● **WHAT TO PRODUCE**
The answer must be an exact copy of the lines from the top of the listing below through the line with "## Example: Retrieving FBI Metadata", with no pictures.

● **SOURCE DATA**
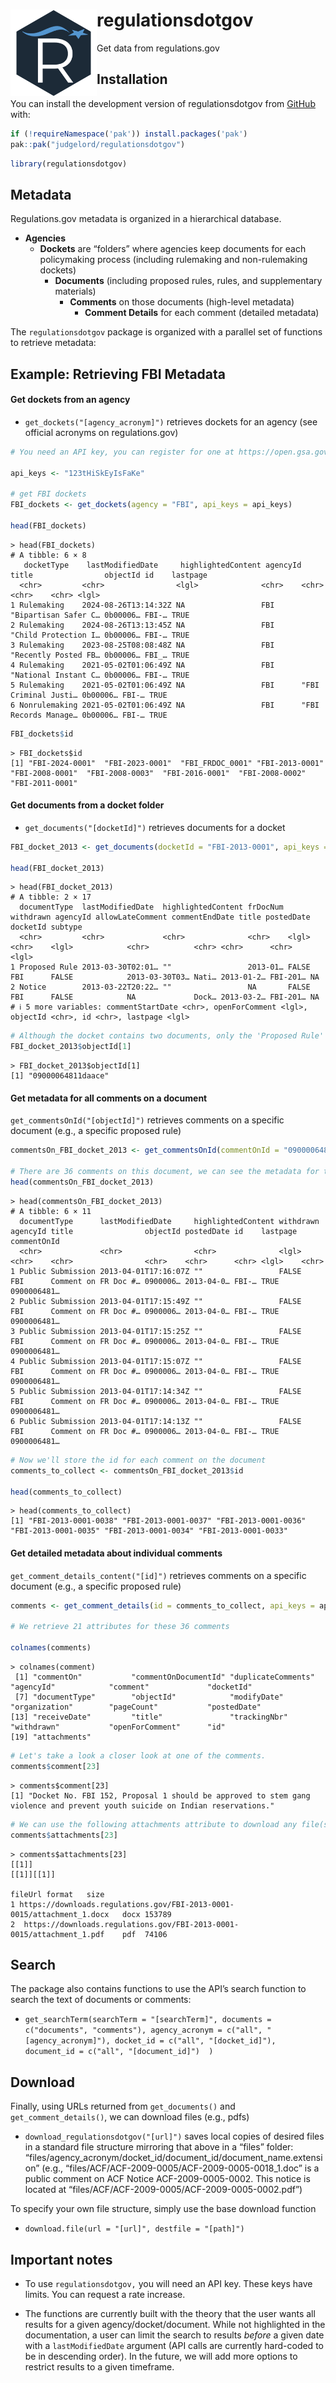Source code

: 

# regulationsdotgov <img src="man/figures/logo.jpeg" align="left" height="138"/>

Get data from regulations.gov

<!-- badges: start -->
<!-- badges: end -->

## Installation

You can install the development version of regulationsdotgov from
[GitHub](https://github.com/) with:

``` r
if (!requireNamespace('pak')) install.packages('pak')
pak::pak("judgelord/regulationsdotgov")
```

``` r
library(regulationsdotgov)
```

## Metadata

Regulations.gov metadata is organized in a hierarchical database.

-   **Agencies**
    -   **Dockets** are “folders” where agencies keep documents for each
        policymaking process (including rulemaking and non-rulemaking
        dockets)
        -   **Documents** (including proposed rules, rules, and
            supplementary materials)
            -   **Comments** on those documents (high-level metadata)
                -   **Comment Details** for each comment (detailed
                    metadata)

The `regulationsdotgov` package is organized with a parallel set of
functions to retrieve metadata:

## Example: Retrieving FBI Metadata

#### Get dockets from an agency

-   `get_dockets("[agency_acronym]")` retrieves dockets for an agency
    (see official acronyms on regulations.gov)

``` r
# You need an API key, you can register for one at https://open.gsa.gov/api/regulationsgov/.

api_keys <- "123tHiSkEyIsFaKe"

# get FBI dockets
FBI_dockets <- get_dockets(agency = "FBI", api_keys = api_keys)

head(FBI_dockets)
```

    > head(FBI_dockets)
    # A tibble: 6 × 8
       docketType    lastModifiedDate     highlightedContent agencyId title                objectId id    lastpage
      <chr>         <chr>                <lgl>              <chr>    <chr>                <chr>    <chr> <lgl>   
    1 Rulemaking    2024-08-26T13:14:32Z NA                 FBI      "Bipartisan Safer C… 0b00006… FBI-… TRUE    
    2 Rulemaking    2024-08-26T13:13:45Z NA                 FBI      "Child Protection I… 0b00006… FBI-… TRUE    
    3 Rulemaking    2023-08-25T08:08:48Z NA                 FBI      "Recently Posted FB… 0b00006… FBI_… TRUE    
    4 Rulemaking    2021-05-02T01:06:49Z NA                 FBI      "National Instant C… 0b00006… FBI-… TRUE    
    5 Rulemaking    2021-05-02T01:06:49Z NA                 FBI      "FBI Criminal Justi… 0b00006… FBI-… TRUE    
    6 Nonrulemaking 2021-05-02T01:06:49Z NA                 FBI      "FBI Records Manage… 0b00006… FBI-… TRUE 

``` r
FBI_dockets$id
```

    > FBI_dockets$id
    [1] "FBI-2024-0001"  "FBI-2023-0001"  "FBI_FRDOC_0001" "FBI-2013-0001"  "FBI-2008-0001"  "FBI-2008-0003"  "FBI-2016-0001"  "FBI-2008-0002" "FBI-2011-0001" 

#### Get documents from a docket folder

-   `get_documents("[docketId]")` retrieves documents for a docket

``` r
FBI_docket_2013 <- get_documents(docketId = "FBI-2013-0001", api_keys = api_keys)

head(FBI_docket_2013)
```

    > head(FBI_docket_2013)
    # A tibble: 2 × 17
      documentType  lastModifiedDate  highlightedContent frDocNum withdrawn agencyId allowLateComment commentEndDate title postedDate docketId subtype
      <chr>         <chr>             <chr>              <chr>    <lgl>     <chr>    <lgl>            <chr>          <chr> <chr>      <chr>    <lgl>  
    1 Proposed Rule 2013-03-30T02:01… ""                 2013-01… FALSE     FBI      FALSE            2013-03-30T03… Nati… 2013-01-2… FBI-201… NA     
    2 Notice        2013-03-22T20:22… ""                 NA       FALSE     FBI      FALSE            NA             Dock… 2013-03-2… FBI-201… NA     
    # ℹ 5 more variables: commentStartDate <chr>, openForComment <lgl>, objectId <chr>, id <chr>, lastpage <lgl>

``` r
# Although the docket contains two documents, only the 'Proposed Rule' had a comment period, so we'll use the objectId for that document to collect comments.
FBI_docket_2013$objectId[1]
```

    > FBI_docket_2013$objectId[1]
    [1] "09000064811daace"

#### Get metadata for all comments on a document

`get_commentsOnId("[objectId]")` retrieves comments on a specific
document (e.g., a specific proposed rule)

``` r
commentsOn_FBI_docket_2013 <- get_commentsOnId(commentOnId = "09000064811daace", api_keys = api_keys)

# There are 36 comments on this document, we can see the metadata for the first 6 below
head(commentsOn_FBI_docket_2013)
```

    > head(commentsOn_FBI_docket_2013)
    # A tibble: 6 × 11
      documentType      lastModifiedDate     highlightedContent withdrawn agencyId title                objectId postedDate id    lastpage commentOnId
      <chr>             <chr>                <chr>              <lgl>     <chr>    <chr>                <chr>    <chr>      <chr> <lgl>    <chr>      
    1 Public Submission 2013-04-01T17:16:07Z ""                 FALSE     FBI      Comment on FR Doc #… 0900006… 2013-04-0… FBI-… TRUE     0900006481…
    2 Public Submission 2013-04-01T17:15:49Z ""                 FALSE     FBI      Comment on FR Doc #… 0900006… 2013-04-0… FBI-… TRUE     0900006481…
    3 Public Submission 2013-04-01T17:15:25Z ""                 FALSE     FBI      Comment on FR Doc #… 0900006… 2013-04-0… FBI-… TRUE     0900006481…
    4 Public Submission 2013-04-01T17:15:07Z ""                 FALSE     FBI      Comment on FR Doc #… 0900006… 2013-04-0… FBI-… TRUE     0900006481…
    5 Public Submission 2013-04-01T17:14:34Z ""                 FALSE     FBI      Comment on FR Doc #… 0900006… 2013-04-0… FBI-… TRUE     0900006481…
    6 Public Submission 2013-04-01T17:14:13Z ""                 FALSE     FBI      Comment on FR Doc #… 0900006… 2013-04-0… FBI-… TRUE     0900006481…

``` r
# Now we'll store the id for each comment on the document 
comments_to_collect <- commentsOn_FBI_docket_2013$id

head(comments_to_collect)
```

    > head(comments_to_collect)
    [1] "FBI-2013-0001-0038" "FBI-2013-0001-0037" "FBI-2013-0001-0036" "FBI-2013-0001-0035" "FBI-2013-0001-0034" "FBI-2013-0001-0033"

#### Get detailed metadata about individual comments

`get_comment_details_content("[id]")` retrieves comments on a specific
document (e.g., a specific proposed rule)

``` r
comments <- get_comment_details(id = comments_to_collect, api_keys = api_keys)

# We retrieve 21 attributes for these 36 comments 

colnames(comments)
```

    > colnames(comment)
     [1] "commentOn"           "commentOnDocumentId" "duplicateComments"   "agencyId"            "comment"             "docketId"           
     [7] "documentType"        "objectId"            "modifyDate"          "organization"        "pageCount"           "postedDate"         
    [13] "receiveDate"         "title"               "trackingNbr"         "withdrawn"           "openForComment"      "id"                 
    [19] "attachments"  

``` r
# Let's take a look a closer look at one of the comments. 
comments$comment[23]
```

    > comments$comment[23]
    [1] "Docket No. FBI 152, Proposal 1 should be approved to stem gang violence and prevent youth suicide on Indian reservations."

``` r
# We can use the following attachments attribute to download any file(s) that may accompany the comment. 
comments$attachments[23]
```

    > comments$attachments[23]
    [[1]]
    [[1]][[1]]
                                                                     fileUrl format   size
    1 https://downloads.regulations.gov/FBI-2013-0001-0015/attachment_1.docx   docx 153789
    2  https://downloads.regulations.gov/FBI-2013-0001-0015/attachment_1.pdf    pdf  74106

## Search

The package also contains functions to use the API’s search function to
search the text of documents or comments:

-   `get_searchTerm(searchTerm = "[searchTerm]", documents = c("documents", "comments"), agency_acronym = c("all", "[agency_acronym]"), docket_id = c("all", "[docket_id]"), document_id = c("all", "[document_id]")  )`

## Download

Finally, using URLs returned from `get_documents()` and
`get_comment_details()`, we can download files (e.g., pdfs)

-   `download_regulationsdotgov("[url]")` saves local copies of desired
    files in a standard file structure mirroring that above in a “files”
    folder:
    “files/agency_acronym/docket_id/document_id/document_name.extension”
    (e.g., “files/ACF/ACF-2009-0005/ACF-2009-0005-0018_1.doc” is a
    public comment on ACF Notice ACF-2009-0005-0002. This notice is
    located at “files/ACF/ACF-2009-0005/ACF-2009-0005-0002.pdf”)

To specify your own file structure, simply use the base download
function

-   `download.file(url = "[url]", destfile = "[path]")`

## Important notes

-   To use `regulationsdotgov,` you will need an API key. These keys
    have limits. You can request a rate increase.

-   The functions are currently built with the theory that the user
    wants all results for a given agency/docket/document. While not
    highlighted in the documentation, a user can limit the search to
    results *before* a given date with a `lastModifiedDate` argument
    (API calls are currently hard-coded to be in descending order). In
    the future, we will add more options to restrict results to a given
    timeframe.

● **TASK SOLUTION**
Source code

: 

# regulationsdotgov <img src="man/figures/logo.jpeg" align="left" height="138"/>

Get data from regulations.gov

<!-- badges: start -->
<!-- badges: end -->

## Installation

You can install the development version of regulationsdotgov from
[GitHub](https://github.com/) with:

``` r
if (!requireNamespace('pak')) install.packages('pak')
pak::pak("judgelord/regulationsdotgov")
```

``` r
library(regulationsdotgov)
```

## Metadata

Regulations.gov metadata is organized in a hierarchical database.

-   **Agencies**
    -   **Dockets** are “folders” where agencies keep documents for each
        policymaking process (including rulemaking and non-rulemaking
        dockets)
        -   **Documents** (including proposed rules, rules, and
            supplementary materials)
            -   **Comments** on those documents (high-level metadata)
                -   **Comment Details** for each comment (detailed
                    metadata)

The `regulationsdotgov` package is organized with a parallel set of
functions to retrieve metadata:

## Example: Retrieving FBI Metadata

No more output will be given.